Now that it’s public knowledge that the story behind the Safeway Amendment was a lie — and that there is little science to support that lie’s broader premise — you might think that Congress would scrap the provision.
If so, you don’t know Congress.
Rather than roll back the Safeway Amendment, the House GOP is working to expand its reach. Per Stat News:
A little-noticed bill moving through Congress would allow companies to require employees to undergo genetic testing or risk paying a penalty of thousands of dollars, and would let employers see that genetic and other health information.
Giving employers such power is now prohibited by legislation including the 2008 genetic privacy and nondiscrimination law known as GINA. The new bill gets around that landmark law by stating explicitly that GINA and other protections do not apply when genetic tests are part of a “workplace wellness” program.
The House’s bill is one part of “phase two” of the GOP’s health-insurance-reform plan — a package of regulatory reforms that can’t pass through the reconciliation process, and, thus, need Democratic votes in the Senate.

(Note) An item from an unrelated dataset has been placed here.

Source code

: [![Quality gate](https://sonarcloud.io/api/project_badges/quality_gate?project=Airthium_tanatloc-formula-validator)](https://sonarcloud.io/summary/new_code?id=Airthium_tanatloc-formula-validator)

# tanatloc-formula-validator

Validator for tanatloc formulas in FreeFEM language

The American Benefits Council, which represents large employers, argues that their inability to coerce workers into presenting their genetic information puts “at risk the availability and effectiveness of workplace wellness programs,” thereby depriving employees of “improved health and productivity.”
Under the terms of the bill, employees’ names would be removed from their genetic tests before those tests are handed over to employers. This would, ostensibly, allow companies to target the aggregate genetic vulnerabilities of their employees through their wellness programs, while preserving individuals’ privacy rights.
However, at a small company — where it isn’t terribly difficult to match a genetic profile to an individual — it could allow a firm to covertly identify workers who present a high risk of becoming expensive in the future. Which is to say: It might provide them an end run around their workers’ disability protections.
It also might allow the “wellness” firms that companies contract with to make a quick buck. As Stat notes:
[P]rivacy concerns also arise from how workplace wellness programs work. Employers, especially large ones, generally hire outside companies to run them. These companies are largely unregulated, and they are allowed to see genetic test results with employee names. They sometimes sell the health information they collect from employees.
As a result, employees get unexpected pitches for everything from weight-loss programs to running shoes, thanks to countless strangers poring over their health and genetic information.
It’s almost as though entities that define their own wellness by the size of their profit margins can’t be trusted to promote the “wellness” of the human beings that they view as labor costs.